- **What is needed**
Filter this data down to the lines that hold "label", and copy them.

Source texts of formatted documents
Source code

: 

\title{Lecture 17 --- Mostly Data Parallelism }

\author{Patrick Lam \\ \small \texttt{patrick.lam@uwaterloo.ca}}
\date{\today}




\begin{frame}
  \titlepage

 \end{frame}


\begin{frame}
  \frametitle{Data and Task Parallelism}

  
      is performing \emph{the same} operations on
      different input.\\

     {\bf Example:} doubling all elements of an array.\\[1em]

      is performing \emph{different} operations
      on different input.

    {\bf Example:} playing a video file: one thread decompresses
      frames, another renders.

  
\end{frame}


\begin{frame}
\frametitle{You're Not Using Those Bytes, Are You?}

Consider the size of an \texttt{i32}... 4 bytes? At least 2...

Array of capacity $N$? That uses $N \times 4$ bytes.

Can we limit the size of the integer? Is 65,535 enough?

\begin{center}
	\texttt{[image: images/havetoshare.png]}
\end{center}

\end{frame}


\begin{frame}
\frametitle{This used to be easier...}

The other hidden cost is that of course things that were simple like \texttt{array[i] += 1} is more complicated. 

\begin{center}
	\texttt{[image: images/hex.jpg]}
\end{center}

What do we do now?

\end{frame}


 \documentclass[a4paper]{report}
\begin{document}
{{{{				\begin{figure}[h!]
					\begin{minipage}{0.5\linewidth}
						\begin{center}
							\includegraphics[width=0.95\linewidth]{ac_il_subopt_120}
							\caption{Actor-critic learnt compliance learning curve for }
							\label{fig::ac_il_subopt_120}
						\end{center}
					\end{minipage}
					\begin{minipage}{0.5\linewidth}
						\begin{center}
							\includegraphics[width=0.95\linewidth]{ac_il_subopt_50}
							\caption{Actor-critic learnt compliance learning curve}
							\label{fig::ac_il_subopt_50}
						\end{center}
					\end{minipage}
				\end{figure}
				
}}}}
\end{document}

- **Answer space**
							\label{fig::ac_il_subopt_120}
							\label{fig::ac_il_subopt_50}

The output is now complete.